Douglas made his first stop in Pittsburgh, where he was honored by members of the local American Committee at a Knights of Columbus hall.

Douglas

“I addressed the gathering, conveyed the thanks of the White Cross and the Irish people for what they had done and explaining the manner in which the White Cross had administered the relief made possible by the American Committee’s funds,” Douglas wrote in a seven-page account of the tour held by the National Library of Ireland. He never mentioned fundraising totals, which are in some dispute.[3]See my earlier posts: The Pittsburgh fight over 1921 relief to Ireland and ‘A duty to their own flesh & blood‘.

From Pittsburgh, Douglas traveled to Chicago, Milwaukee, St. Louis, Washington, D.C., New York City, and Boston. His report is filled with the names of long-ago discontinued passenger railroad lines and prominent early 20th century political and church leaders:

  • Bishop Hugh C. Boyle of Pittsburgh, whose Irish immigrant father was killed in the 1889 Johnstown flood.
  • Archbishop George W. Mundelein of Chicago, son of an Irish immigrant mother.
  • Former Wisconsin Gov. Francis E. McGovern.
  • Archbishop John J. Glennon of St. Louis, a County Westmeath native.
  • Dr. Vernon Kellogg, director of the National Research Council.
  • U.S. Secretary of Commerce Herbert Hoover, who was elected U.S. president in 1928.
  • Limerick Mayor Stephen M. O’Mara, also visiting America.
  • William A. Brady, president of the National Association of Motion Picture Producers.
  • Cardinal William O’Connell of Boston, son of Irish parents.
  • Massachusetts Gov. Channing H. Cox.

Douglas made several reference to his encounters with newspaper reporters and photographers, but most press coverage was brief and placed on inside pages. His month-long visit was hardly generated as much attention as Éamon de Valera’s U.S. tour from June 1919 through December 1920.
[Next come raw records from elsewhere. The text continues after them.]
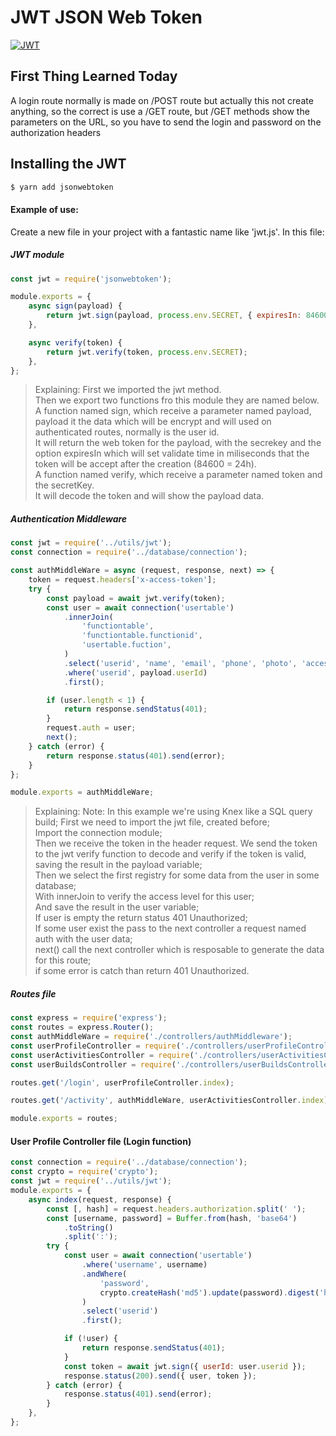 # JWT JSON Web Token

[![JWT](http://jwt.io/img/badge.svg)](http://jwt.io)

## First Thing Learned Today

A login route normally is made on /POST route but actually this not create anything, so the correct is use a /GET route, but /GET methods show the parameters on the URL, so you have to send the login and password on the authorization headers

## Installing the JWT

```sh
$ yarn add jsonwebtoken
```

#### Example of use:

Create a new file in your project with a fantastic name like 'jwt.js'.
In this file:

##### JWT module

```js
const jwt = require('jsonwebtoken');

module.exports = {
	async sign(payload) {
		return jwt.sign(payload, process.env.SECRET, { expiresIn: 84600 });
	},

	async verify(token) {
		return jwt.verify(token, process.env.SECRET);
	},
};
```

> Explaining:
> First we imported the jwt method.<br>
> Then we export two functions fro this module they are named below.<br>
> A function named sign, which receive a parameter named payload, payload it the data which will be encrypt and will used on authenticated routes, normally is the user id.<br>
> It will return the web token for the payload, with the secrekey and the option expiresIn which will set validate time in miliseconds that the token will be accept after the creation (84600 = 24h).<br>
> A function named verify, which receive a parameter named token and the secretKey.<br>
> It will decode the token and will show the payload data.

##### Authentication Middleware

```js
const jwt = require('../utils/jwt');
const connection = require('../database/connection');

const authMiddleWare = async (request, response, next) => {
	token = request.headers['x-access-token'];
	try {
		const payload = await jwt.verify(token);
		const user = await connection('usertable')
			.innerJoin(
				'functiontable',
				'functiontable.functionid',
				'usertable.fuction',
			)
			.select('userid', 'name', 'email', 'phone', 'photo', 'accesslevel')
			.where('userid', payload.userId)
			.first();

		if (user.length < 1) {
			return response.sendStatus(401);
		}
		request.auth = user;
		next();
	} catch (error) {
		return response.status(401).send(error);
	}
};

module.exports = authMiddleWare;
```

> Explaining:
> Note: In this example we're using Knex like a SQL query build;
> First we need to import the jwt file, created before;<br>
> Import the connection module;<br>
> Then we receive the token in the header request.
> We send the token to the jwt verify function to decode and verify if the token is valid, saving the result in the payload variable;<br>
> Then we select the first registry for some data from the user in some database;<br>
> With innerJoin to verify the access level for this user;<br>
> And save the result in the user variable;<br>
> If user is empty the return status 401 Unauthorized;<br>
> If some user exist the pass to the next controller a request named auth with the user data;<br>
> next() call the next controller which is resposable to generate the data for this route;<br>
> if some error is catch than return 401 Unauthorized.

##### Routes file

```js
const express = require('express');
const routes = express.Router();
const authMiddleWare = require('./controllers/authMiddleware');
const userProfileController = require('./controllers/userProfileController');
const userActivitiesController = require('./controllers/userActivitiesController');
const userBuildsController = require('./controllers/userBuildsController');

routes.get('/login', userProfileController.index);

routes.get('/activity', authMiddleWare, userActivitiesController.index);

module.exports = routes;
```

#### User Profile Controller file (Login function)

```js
const connection = require('../database/connection');
const crypto = require('crypto');
const jwt = require('../utils/jwt');
module.exports = {
	async index(request, response) {
		const [, hash] = request.headers.authorization.split(' ');
		const [username, password] = Buffer.from(hash, 'base64')
			.toString()
			.split(':');
		try {
			const user = await connection('usertable')
				.where('username', username)
				.andWhere(
					'password',
					crypto.createHash('md5').update(password).digest('hex'),
				)
				.select('userid')
				.first();

			if (!user) {
				return response.sendStatus(401);
			}
			const token = await jwt.sign({ userId: user.userid });
			response.status(200).send({ user, token });
		} catch (error) {
			response.status(401).send(error);
		}
	},
};
```
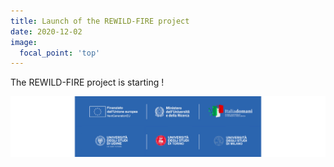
 ```yaml
---
title: Launch of the REWILD-FIRE project
date: 2020-12-02
image:
  focal_point: 'top'
---
```


The REWILD-FIRE project is starting !

<!--more-->

![screen reader text](../../../assets/media/logosEU.svg "")
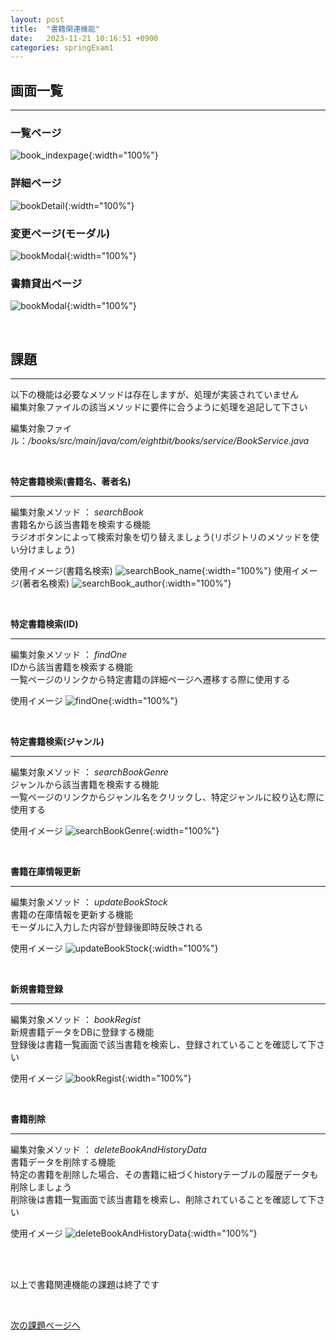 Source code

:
 ```yaml
---
layout: post
title:  "書籍関連機能"
date:   2023-11-21 10:16:51 +0900
categories: springExam1
---
```


## 画面一覧

---

### 一覧ページ
![book_indexpage](/spring-doc/images/springExam1/bookexam3/book_indexpage.png){:width="100%"}

### 詳細ページ
![bookDetail](/spring-doc/images/springExam1/bookexam3/bookDetail.png){:width="100%"}

### 変更ページ(モーダル)
![bookModal](/spring-doc/images/springExam1/bookexam3/bookModal.png){:width="100%"}

### 書籍貸出ページ
![bookModal](/spring-doc/images/springExam1/bookexam3/bookCheckout.png){:width="100%"}


<br>


## 課題
---
以下の機能は必要なメソッドは存在しますが、処理が実装されていません  
編集対象ファイルの該当メソッドに要件に合うように処理を追記して下さい

編集対象ファイル：<em>/books/src/main/java/com/eightbit/books/service/BookService.java</em>  

<br>


**特定書籍検索(書籍名、著者名)**  

---
編集対象メソッド ： <em>searchBook</em>  
書籍名から該当書籍を検索する機能  
ラジオボタンによって検索対象を切り替えましょう(リポジトリのメソッドを使い分けましょう)  

使用イメージ(書籍名検索)
![searchBook_name](/spring-doc/images/springExam1/bookexam3/searchBook_name.png){:width="100%"}
使用イメージ(著者名検索)
![searchBook_author](/spring-doc/images/springExam1/bookexam3/searchBook_author.png){:width="100%"}

<br>


**特定書籍検索(ID)**  

---
編集対象メソッド ： <em>findOne</em>  
IDから該当書籍を検索する機能  
一覧ページのリンクから特定書籍の詳細ページへ遷移する際に使用する

使用イメージ
![findOne](/spring-doc/images/springExam1/bookexam3/findOne.png){:width="100%"}


<br>


**特定書籍検索(ジャンル)**  

---
編集対象メソッド ： <em>searchBookGenre</em>  
ジャンルから該当書籍を検索する機能  
一覧ページのリンクからジャンル名をクリックし、特定ジャンルに絞り込む際に使用する

使用イメージ
![searchBookGenre](/spring-doc/images/springExam1/bookexam3/searchBookGenre.png){:width="100%"}


<br>

**書籍在庫情報更新**  

---
編集対象メソッド ： <em>updateBookStock</em>  
書籍の在庫情報を更新する機能  
モーダルに入力した内容が登録後即時反映される

使用イメージ
![updateBookStock](/spring-doc/images/springExam1/bookexam3/updateBookStock.png){:width="100%"}

<br>


**新規書籍登録**  

---
編集対象メソッド ： <em>bookRegist</em>  
新規書籍データをDBに登録する機能  
登録後は書籍一覧画面で該当書籍を検索し、登録されていることを確認して下さい

使用イメージ
![bookRegist](/spring-doc/images/springExam1/bookexam3/bookRegist.png){:width="100%"}

<br>


**書籍削除**  

---
編集対象メソッド ： <em>deleteBookAndHistoryData</em>  
書籍データを削除する機能  
特定の書籍を削除した場合、その書籍に紐づくhistoryテーブルの履歴データも削除しましょう  
削除後は書籍一覧画面で該当書籍を検索し、削除されていることを確認して下さい

使用イメージ
![deleteBookAndHistoryData](/spring-doc/images/springExam1/bookexam3/deleteBookAndHistoryData.png){:width="100%"}


<br>
<br>

以上で書籍関連機能の課題は終了です


<br>

[次の課題ページへ](/spring-doc/springexam1/bookexam3.html)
By early December 1921, the treaty between Irish separatists and the British government dominated the news as Douglas returned to Ireland. He served in the Irish Senate from 1922 until his death in 1954.

From the front page of The Evening Times, Sayre, Pa., Nov. 21, 1921. This image and a wire service story about Douglas’ American visit appeared in U.S. papers through December 1921.

References

References
1 Report of American Committee for Relief in Ireland, New York, 1922 , p. 51.
2 See Dictionary of Irish Biography
3 See my earlier posts: The Pittsburgh fight over 1921 relief to Ireland and ‘A duty to their own flesh & blood‘.